• [TASK PROMPT]:
Please reproduce all entries word for word and omit their pictures.

• [PROVIDED MATERIAL]:
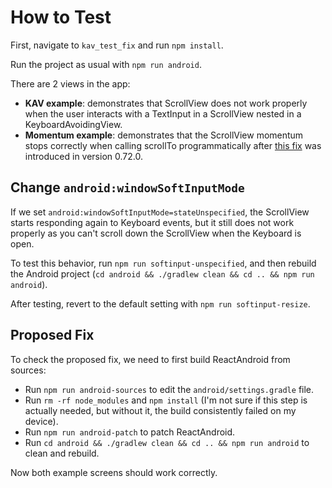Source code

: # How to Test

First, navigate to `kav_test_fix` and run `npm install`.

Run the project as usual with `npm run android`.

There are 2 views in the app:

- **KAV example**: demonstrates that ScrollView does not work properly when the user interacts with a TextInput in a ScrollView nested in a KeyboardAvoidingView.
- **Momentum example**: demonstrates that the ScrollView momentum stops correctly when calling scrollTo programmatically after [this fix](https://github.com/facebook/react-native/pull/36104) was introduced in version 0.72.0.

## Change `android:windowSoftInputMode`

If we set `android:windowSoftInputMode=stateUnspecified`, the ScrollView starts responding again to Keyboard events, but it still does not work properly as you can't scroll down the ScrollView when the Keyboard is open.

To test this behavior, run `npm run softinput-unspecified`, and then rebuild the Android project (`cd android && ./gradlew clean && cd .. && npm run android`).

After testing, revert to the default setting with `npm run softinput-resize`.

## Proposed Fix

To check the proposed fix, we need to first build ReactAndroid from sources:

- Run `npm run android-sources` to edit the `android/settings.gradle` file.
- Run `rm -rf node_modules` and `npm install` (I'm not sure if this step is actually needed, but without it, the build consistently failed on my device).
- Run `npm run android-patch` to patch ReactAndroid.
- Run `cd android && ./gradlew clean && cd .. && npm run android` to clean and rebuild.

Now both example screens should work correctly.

• [TASK SOLUTION]:
Source code

: # How to Test

First, navigate to `kav_test_fix` and run `npm install`.

Run the project as usual with `npm run android`.

There are 2 views in the app:

- **KAV example**: demonstrates that ScrollView does not work properly when the user interacts with a TextInput in a ScrollView nested in a KeyboardAvoidingView.
- **Momentum example**: demonstrates that the ScrollView momentum stops correctly when calling scrollTo programmatically after [this fix](https://github.com/facebook/react-native/pull/36104) was introduced in version 0.72.0.

## Change `android:windowSoftInputMode`

If we set `android:windowSoftInputMode=stateUnspecified`, the ScrollView starts responding again to Keyboard events, but it still does not work properly as you can't scroll down the ScrollView when the Keyboard is open.

To test this behavior, run `npm run softinput-unspecified`, and then rebuild the Android project (`cd android && ./gradlew clean && cd .. && npm run android`).

After testing, revert to the default setting with `npm run softinput-resize`.

## Proposed Fix

To check the proposed fix, we need to first build ReactAndroid from sources:

- Run `npm run android-sources` to edit the `android/settings.gradle` file.
- Run `rm -rf node_modules` and `npm install` (I'm not sure if this step is actually needed, but without it, the build consistently failed on my device).
- Run `npm run android-patch` to patch ReactAndroid.
- Run `cd android && ./gradlew clean && cd .. && npm run android` to clean and rebuild.

Now both example screens should work correctly.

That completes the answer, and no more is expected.